Bowl Game Boosts Online InquiriesInsight.com, Tempe, AZ, received almost 70,000 Web page requests during last month's Insight.com Bowl, a 1,000 percent increase over page requests from the previous year, when it was called the Copper Bowl. Unique visitors to the www.insight.com site during the game totaled 19,000 -- 10,000 more than last year.
Insight ran a number of commercials during the game promoting the site and the "Your Choice" sweepstakes. People could enter the sweepstakes at the site for a chance to win either $10,000 worth of brand name computer products or $10,000 cash. The sweepstakes is part of its month-old service that allows consumers to customize outbound communication from Insight tailored to their own computer needs. The service allows a consumer to request e-mails on subjects that are of interest to them such as new product information and close-out and weekly specials.
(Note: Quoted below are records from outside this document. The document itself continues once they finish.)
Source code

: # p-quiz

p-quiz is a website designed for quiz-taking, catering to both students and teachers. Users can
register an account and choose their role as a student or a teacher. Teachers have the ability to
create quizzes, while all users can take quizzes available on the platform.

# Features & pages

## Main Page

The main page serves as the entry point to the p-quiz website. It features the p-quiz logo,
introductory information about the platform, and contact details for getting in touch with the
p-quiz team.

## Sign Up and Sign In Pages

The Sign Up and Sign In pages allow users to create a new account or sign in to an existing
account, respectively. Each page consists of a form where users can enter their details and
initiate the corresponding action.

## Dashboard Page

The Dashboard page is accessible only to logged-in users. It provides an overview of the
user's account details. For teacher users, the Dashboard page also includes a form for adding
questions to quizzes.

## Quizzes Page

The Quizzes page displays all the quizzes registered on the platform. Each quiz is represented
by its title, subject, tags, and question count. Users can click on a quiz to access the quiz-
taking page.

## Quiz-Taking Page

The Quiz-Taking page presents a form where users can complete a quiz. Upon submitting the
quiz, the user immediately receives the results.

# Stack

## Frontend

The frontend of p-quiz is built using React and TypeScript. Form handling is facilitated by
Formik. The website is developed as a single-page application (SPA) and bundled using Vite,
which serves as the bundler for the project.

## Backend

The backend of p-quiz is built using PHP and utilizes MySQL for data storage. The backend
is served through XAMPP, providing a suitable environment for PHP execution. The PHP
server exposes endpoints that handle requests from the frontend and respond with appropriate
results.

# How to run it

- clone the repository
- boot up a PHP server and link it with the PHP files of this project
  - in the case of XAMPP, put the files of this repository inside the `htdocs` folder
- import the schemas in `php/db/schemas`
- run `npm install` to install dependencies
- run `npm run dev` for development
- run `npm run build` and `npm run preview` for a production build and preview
The e-mails also contain links to product information and the customer's Insight shopping cart.
Brian Burch, senior vice president of marketing at Insight, said at this time there are no exact numbers on the amount of people who signed up for the service over the weekend but that it was in the thousands.
As it did in 1997, Insight is reporting that traffic to the site on the days following the game has remained high and is once again expecting it to increase throughout the year.
"Web traffic has continued to run at extremely high levels since Saturday evening," Burch said. "We expect this surge will result in an overall sustained increase in our average daily Web traffic, as we experienced last year."
Burch said Insight experienced very good sales on Saturday and Sunday but can't tell whether or not all of it is attributable to the bowl game. He believes there are a number of reasons for the increase in activity including the growing comfort level of consumers regarding e-commerce.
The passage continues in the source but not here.